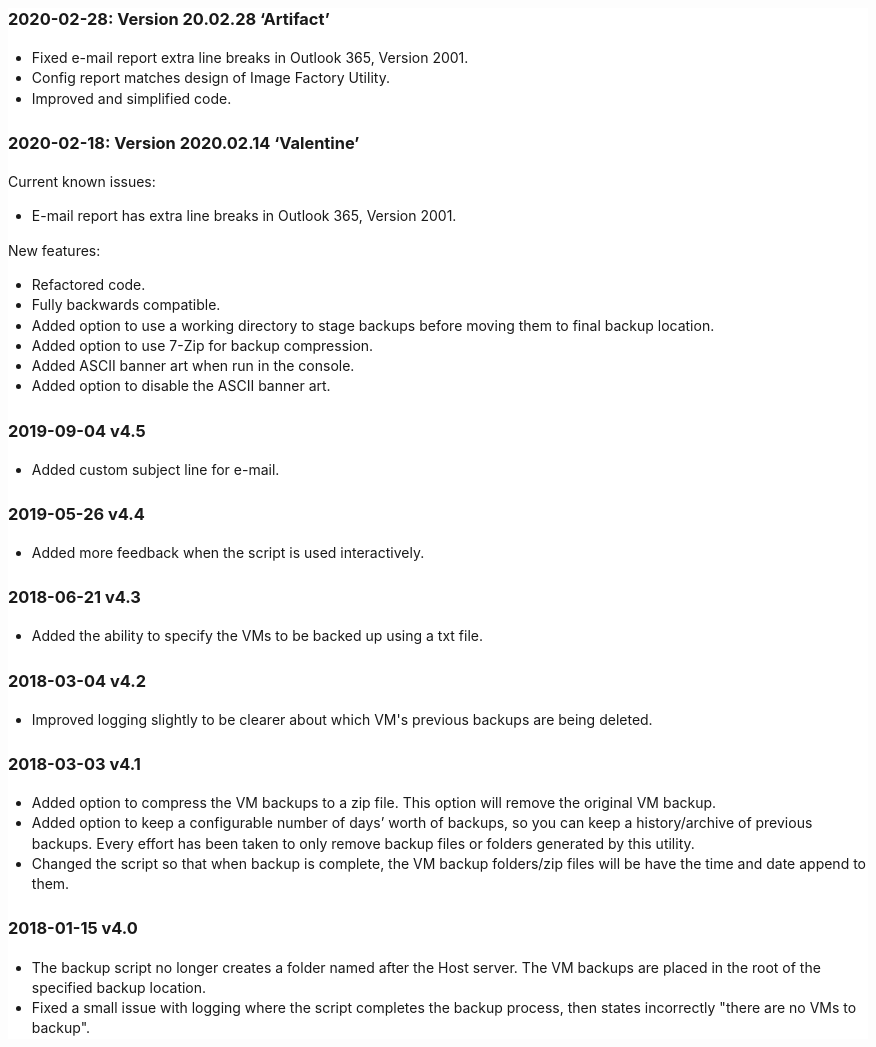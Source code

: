 ### 2020-02-28: Version 20.02.28 ‘Artifact’

* Fixed e-mail report extra line breaks in Outlook 365, Version 2001.
* Config report matches design of Image Factory Utility.
* Improved and simplified code.

### 2020-02-18: Version 2020.02.14 ‘Valentine’

Current known issues:

* E-mail report has extra line breaks in Outlook 365, Version 2001.

New features:

* Refactored code.
* Fully backwards compatible.
* Added option to use a working directory to stage backups before moving them to final backup location.
* Added option to use 7-Zip for backup compression.
* Added ASCII banner art when run in the console.
* Added option to disable the ASCII banner art.

### 2019-09-04 v4.5

* Added custom subject line for e-mail.

### 2019-05-26 v4.4

* Added more feedback when the script is used interactively.

### 2018-06-21 v4.3

* Added the ability to specify the VMs to be backed up using a txt file.

### 2018-03-04 v4.2

* Improved logging slightly to be clearer about which VM's previous backups are being deleted.

### 2018-03-03 v4.1

* Added option to compress the VM backups to a zip file. This option will remove the original VM backup.
* Added option to keep a configurable number of days’ worth of backups, so you can keep a history/archive of previous backups. Every effort has been taken to only remove backup files or folders generated by this utility.
* Changed the script so that when backup is complete, the VM backup folders/zip files will be have the time and date append to them.

### 2018-01-15 v4.0

* The backup script no longer creates a folder named after the Host server. The VM backups are placed in the root of the specified backup location.
* Fixed a small issue with logging where the script completes the backup process, then states incorrectly "there are no VMs to backup".
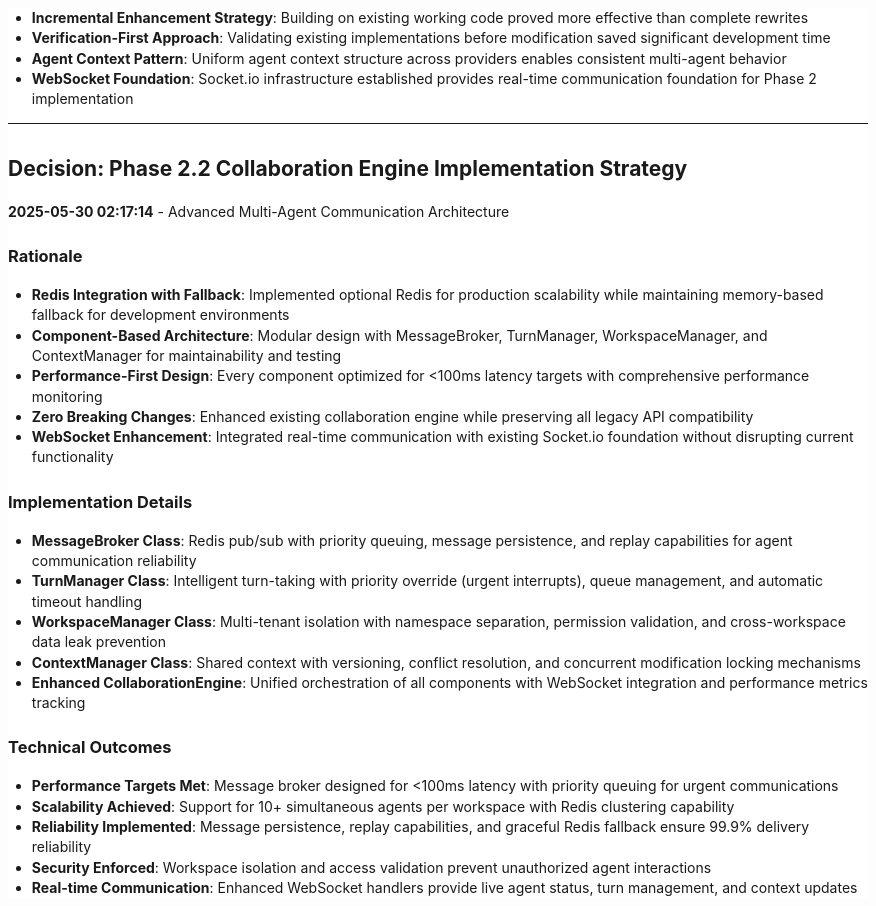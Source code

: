* **Incremental Enhancement Strategy**: Building on existing working code proved more effective than complete rewrites
* **Verification-First Approach**: Validating existing implementations before modification saved significant development time
* **Agent Context Pattern**: Uniform agent context structure across providers enables consistent multi-agent behavior
* **WebSocket Foundation**: Socket.io infrastructure established provides real-time communication foundation for Phase 2 implementation

---

## Decision: Phase 2.2 Collaboration Engine Implementation Strategy

**2025-05-30 02:17:14** - Advanced Multi-Agent Communication Architecture

### Rationale

* **Redis Integration with Fallback**: Implemented optional Redis for production scalability while maintaining memory-based fallback for development environments
* **Component-Based Architecture**: Modular design with MessageBroker, TurnManager, WorkspaceManager, and ContextManager for maintainability and testing
* **Performance-First Design**: Every component optimized for <100ms latency targets with comprehensive performance monitoring
* **Zero Breaking Changes**: Enhanced existing collaboration engine while preserving all legacy API compatibility
* **WebSocket Enhancement**: Integrated real-time communication with existing Socket.io foundation without disrupting current functionality

### Implementation Details

* **MessageBroker Class**: Redis pub/sub with priority queuing, message persistence, and replay capabilities for agent communication reliability
* **TurnManager Class**: Intelligent turn-taking with priority override (urgent interrupts), queue management, and automatic timeout handling
* **WorkspaceManager Class**: Multi-tenant isolation with namespace separation, permission validation, and cross-workspace data leak prevention
* **ContextManager Class**: Shared context with versioning, conflict resolution, and concurrent modification locking mechanisms
* **Enhanced CollaborationEngine**: Unified orchestration of all components with WebSocket integration and performance metrics tracking

### Technical Outcomes

* **Performance Targets Met**: Message broker designed for <100ms latency with priority queuing for urgent communications
* **Scalability Achieved**: Support for 10+ simultaneous agents per workspace with Redis clustering capability
* **Reliability Implemented**: Message persistence, replay capabilities, and graceful Redis fallback ensure 99.9% delivery reliability
* **Security Enforced**: Workspace isolation and access validation prevent unauthorized agent interactions
* **Real-time Communication**: Enhanced WebSocket handlers provide live agent status, turn management, and context updates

================================

*TASK INSTRUCTIONS*: Copy out, in full, each line above that has the word "development" in it.

*REPLY*:
* **Verification-First Approach**: Validating existing implementations before modification saved significant development time
* **Redis Integration with Fallback**: Implemented optional Redis for production scalability while maintaining memory-based fallback for development environments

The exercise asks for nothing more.